> [WORK ORDER]
Retype every entry below without pictures.

> [DATA FOR PROCESSING]
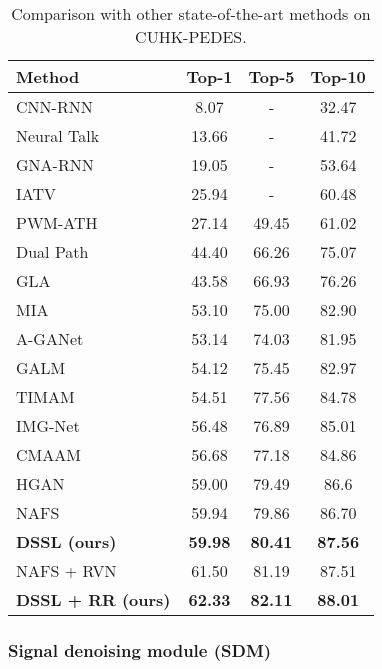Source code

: \documentclass[sigconf]{acmart}
\begin{document}
\begin{table}
	\caption{Comparison with other state-of-the-art methods on CUHK-PEDES.}
	\label{tab:sota}
	\begin{tabular}{l|ccc}
		\toprule
		Method & Top-1 & Top-5 & Top-10 \\
		\midrule
		CNN-RNN \cite{reed2016learning} & 8.07  & -  & 32.47 \\
		Neural Talk \cite{vinyals2015show} & 13.66  & -  & 41.72 \\
		GNA-RNN \cite{Shuang2017Person} & 19.05  & -  & 53.64 \\
		IATV \cite{li2017identity} & 25.94  & -  & 60.48 \\
		PWM-ATH \cite{Chen2018} & 27.14  & 49.45  & 61.02 \\
		Dual Path \cite{zheng2020dual} & 44.40  & 66.26  & 75.07 \\
		GLA \cite{chen2018improving} & 43.58  & 66.93  & 76.26 \\
		MIA  \cite{niu2020improving} & 53.10 & 75.00 & 82.90 \\
		A-GANet \cite{mm2019graphreid} & 53.14 & 74.03 & 81.95 \\
		GALM \cite{Jing2018Pose} & 54.12 & 75.45 & 82.97 \\
		TIMAM \cite{ARL} & 54.51 & 77.56 & 84.78 \\
		IMG-Net \cite{wang2020img} & 56.48 & 76.89 & 85.01 \\
		CMAAM \cite{aggarwal2020text} & 56.68 &	77.18 &	84.86 \\
		HGAN \cite{zheng2020hierarchical} & 59.00 & 79.49 & 86.6 \\
		NAFS \cite{gao2021contextual} & 59.94 & 79.86 & 86.70 \\
		\textbf{DSSL (ours)} & \textbf{59.98} & \textbf{80.41} & \textbf{87.56} \\
		\midrule
		NAFS + RVN \cite{gao2021contextual} & 61.50 & 81.19 & 87.51 \\
		\textbf{DSSL + RR (ours)} & \textbf{62.33} & \textbf{82.11} & \textbf{88.01} \\
		\bottomrule
	\end{tabular}
\end{table}

\subsubsection{Signal denoising module (SDM)}
\label{sec:exp_SDM}
\end{document}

> [SOLVED EXERCISE]
Source code

: \documentclass[sigconf]{acmart}
\begin{document}
\begin{table}
	\caption{Comparison with other state-of-the-art methods on CUHK-PEDES.}
	\label{tab:sota}
	\begin{tabular}{l|ccc}
		\toprule
		Method & Top-1 & Top-5 & Top-10 \\
		\midrule
		CNN-RNN \cite{reed2016learning} & 8.07  & -  & 32.47 \\
		Neural Talk \cite{vinyals2015show} & 13.66  & -  & 41.72 \\
		GNA-RNN \cite{Shuang2017Person} & 19.05  & -  & 53.64 \\
		IATV \cite{li2017identity} & 25.94  & -  & 60.48 \\
		PWM-ATH \cite{Chen2018} & 27.14  & 49.45  & 61.02 \\
		Dual Path \cite{zheng2020dual} & 44.40  & 66.26  & 75.07 \\
		GLA \cite{chen2018improving} & 43.58  & 66.93  & 76.26 \\
		MIA  \cite{niu2020improving} & 53.10 & 75.00 & 82.90 \\
		A-GANet \cite{mm2019graphreid} & 53.14 & 74.03 & 81.95 \\
		GALM \cite{Jing2018Pose} & 54.12 & 75.45 & 82.97 \\
		TIMAM \cite{ARL} & 54.51 & 77.56 & 84.78 \\
		IMG-Net \cite{wang2020img} & 56.48 & 76.89 & 85.01 \\
		CMAAM \cite{aggarwal2020text} & 56.68 &	77.18 &	84.86 \\
		HGAN \cite{zheng2020hierarchical} & 59.00 & 79.49 & 86.6 \\
		NAFS \cite{gao2021contextual} & 59.94 & 79.86 & 86.70 \\
		\textbf{DSSL (ours)} & \textbf{59.98} & \textbf{80.41} & \textbf{87.56} \\
		\midrule
		NAFS + RVN \cite{gao2021contextual} & 61.50 & 81.19 & 87.51 \\
		\textbf{DSSL + RR (ours)} & \textbf{62.33} & \textbf{82.11} & \textbf{88.01} \\
		\bottomrule
	\end{tabular}
\end{table}

\subsubsection{Signal denoising module (SDM)}
\label{sec:exp_SDM}
\end{document}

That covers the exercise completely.